Hello, I'm using fednlp to do some experiments, but I find there are no improvment between two epoch in rouge score. I once suspected that this is caused by my fault. But I tried to run the demo and found the same error. Here is the example:
And next time when it run test:
Is this caused by some config or others? Or can you give me some tips?
@Luoyang144 normally, you need to check the entire training/test accuracy/loss curve. Sometimes, it's normal that the optimization between two iterations are the same (epochs/round, etc.)
@chaoyanghe But the final result are same as beyong, I suspect the model didn't get any improvement? So in fact, I guess there are some bug in learning process?
@zuluzazu Hi Mrigank, please check this bug.
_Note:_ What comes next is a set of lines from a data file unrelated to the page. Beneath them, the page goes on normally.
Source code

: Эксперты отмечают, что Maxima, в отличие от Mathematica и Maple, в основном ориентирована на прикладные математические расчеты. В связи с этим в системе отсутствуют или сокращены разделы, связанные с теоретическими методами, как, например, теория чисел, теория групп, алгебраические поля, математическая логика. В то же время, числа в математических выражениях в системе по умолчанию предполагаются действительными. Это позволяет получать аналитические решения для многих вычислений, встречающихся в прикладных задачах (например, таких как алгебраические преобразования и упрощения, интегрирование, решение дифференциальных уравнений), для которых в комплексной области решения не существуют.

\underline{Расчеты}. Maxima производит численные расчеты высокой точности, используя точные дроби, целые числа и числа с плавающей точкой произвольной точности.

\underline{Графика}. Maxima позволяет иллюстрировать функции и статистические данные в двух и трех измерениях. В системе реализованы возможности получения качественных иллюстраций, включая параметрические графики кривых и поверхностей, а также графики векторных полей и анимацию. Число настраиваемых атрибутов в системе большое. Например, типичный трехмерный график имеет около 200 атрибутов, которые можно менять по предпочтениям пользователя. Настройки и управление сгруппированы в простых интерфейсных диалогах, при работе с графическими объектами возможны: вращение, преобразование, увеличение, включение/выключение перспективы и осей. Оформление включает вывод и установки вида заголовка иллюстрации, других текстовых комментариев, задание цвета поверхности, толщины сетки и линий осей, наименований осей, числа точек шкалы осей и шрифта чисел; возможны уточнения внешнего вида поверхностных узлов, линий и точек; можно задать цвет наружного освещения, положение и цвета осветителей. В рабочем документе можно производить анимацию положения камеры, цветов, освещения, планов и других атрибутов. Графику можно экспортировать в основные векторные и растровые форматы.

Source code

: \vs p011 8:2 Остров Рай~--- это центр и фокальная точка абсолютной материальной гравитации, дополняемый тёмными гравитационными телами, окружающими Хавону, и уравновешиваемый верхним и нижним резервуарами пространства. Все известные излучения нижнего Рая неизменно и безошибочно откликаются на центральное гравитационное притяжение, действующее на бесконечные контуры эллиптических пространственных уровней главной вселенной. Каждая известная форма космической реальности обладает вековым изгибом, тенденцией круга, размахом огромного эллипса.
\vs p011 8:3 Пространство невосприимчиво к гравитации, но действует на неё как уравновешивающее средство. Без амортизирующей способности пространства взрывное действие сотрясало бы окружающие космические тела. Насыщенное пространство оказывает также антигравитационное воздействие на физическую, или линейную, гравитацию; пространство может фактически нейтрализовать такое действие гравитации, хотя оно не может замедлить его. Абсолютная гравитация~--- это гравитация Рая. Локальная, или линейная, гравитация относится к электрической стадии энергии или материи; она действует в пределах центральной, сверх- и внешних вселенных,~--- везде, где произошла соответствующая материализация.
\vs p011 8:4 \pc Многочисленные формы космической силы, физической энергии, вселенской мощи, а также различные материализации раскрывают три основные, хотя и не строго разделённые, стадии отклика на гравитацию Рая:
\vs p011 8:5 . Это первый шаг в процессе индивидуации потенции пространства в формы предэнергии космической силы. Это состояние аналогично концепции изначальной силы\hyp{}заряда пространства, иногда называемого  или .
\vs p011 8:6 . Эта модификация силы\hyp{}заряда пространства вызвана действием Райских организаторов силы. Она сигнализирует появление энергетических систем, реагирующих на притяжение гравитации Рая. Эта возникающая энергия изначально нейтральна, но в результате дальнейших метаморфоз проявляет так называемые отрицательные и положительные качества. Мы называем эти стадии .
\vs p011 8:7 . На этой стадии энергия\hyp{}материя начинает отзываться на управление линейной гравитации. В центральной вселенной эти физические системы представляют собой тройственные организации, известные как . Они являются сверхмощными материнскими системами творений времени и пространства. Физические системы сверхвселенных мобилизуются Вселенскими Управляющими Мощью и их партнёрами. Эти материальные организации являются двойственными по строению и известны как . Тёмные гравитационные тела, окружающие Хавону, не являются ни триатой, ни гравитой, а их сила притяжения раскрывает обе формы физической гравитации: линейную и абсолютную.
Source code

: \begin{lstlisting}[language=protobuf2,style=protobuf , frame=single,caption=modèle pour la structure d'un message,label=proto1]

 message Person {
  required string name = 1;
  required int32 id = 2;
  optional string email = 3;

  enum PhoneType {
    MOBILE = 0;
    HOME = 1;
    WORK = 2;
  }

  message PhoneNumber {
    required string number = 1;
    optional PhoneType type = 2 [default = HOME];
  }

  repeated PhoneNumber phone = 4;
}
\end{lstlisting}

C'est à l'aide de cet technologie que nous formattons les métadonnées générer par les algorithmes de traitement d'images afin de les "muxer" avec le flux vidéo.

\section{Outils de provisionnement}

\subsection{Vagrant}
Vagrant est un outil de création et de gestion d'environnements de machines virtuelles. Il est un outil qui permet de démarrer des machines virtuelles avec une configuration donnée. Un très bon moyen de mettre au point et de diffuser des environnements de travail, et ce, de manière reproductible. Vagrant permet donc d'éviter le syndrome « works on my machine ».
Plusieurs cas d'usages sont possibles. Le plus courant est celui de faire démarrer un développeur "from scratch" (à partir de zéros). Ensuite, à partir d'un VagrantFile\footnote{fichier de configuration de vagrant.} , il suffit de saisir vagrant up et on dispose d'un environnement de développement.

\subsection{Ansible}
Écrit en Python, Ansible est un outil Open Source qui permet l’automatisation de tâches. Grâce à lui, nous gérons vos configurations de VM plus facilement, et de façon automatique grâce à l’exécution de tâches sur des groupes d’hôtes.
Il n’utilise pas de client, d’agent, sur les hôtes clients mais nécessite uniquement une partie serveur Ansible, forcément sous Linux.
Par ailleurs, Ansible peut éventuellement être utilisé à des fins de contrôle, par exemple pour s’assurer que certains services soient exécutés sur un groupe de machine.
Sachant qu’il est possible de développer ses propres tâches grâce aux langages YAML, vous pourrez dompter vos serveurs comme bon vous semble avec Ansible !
@Luoyang144 This maybe because you are using only 1 client at each round. 1 client at each round will not give enough useful information for the server to aggregate and learning will get stuck. In my demo I gave 1 client because I did not have enough GPU memory for 5 clients. You need to try atleast 6-8 clients at each round. Even after that if you feel there is a bug feel free to reach out here
@zuluzazu Hello, I tried to set 6 clients per round, but get same bad result. Is there any other config need to change?
@zuluzazu Hello, will you solve this problem? It really made me confused.
Hi @Luoyang144 When I trained it was converging. Currently I am having department orientations. I will try to check this over the weekend.
@Luoyang144 I am pretty certain that the convergence issue is most probably due to hyper parameters. So we in the meanwhile can you please do a hyper parameter tuning like maybe decreasing the learning rate and changing batch sizes. In my experience Federated settings are very sensitive to hyperparameters so it would be cool if you could do some hyper parameters tuning and I will also try to check for any bug over the weekend
@zuluzazu Thank you, I will try to change some parameters.
@zuluzazu Hello, this weekend I tried to tune some hyper parameters, like lr, client_number, but all get bad result, even worse than original parameters.
@Luoyang144 Does your Rouge score improve if you do centralized training. If not then there is an issue with the model and not the FedNLP code in itself. Can you check?
@Luoyang144 Were you able to resolve the issue?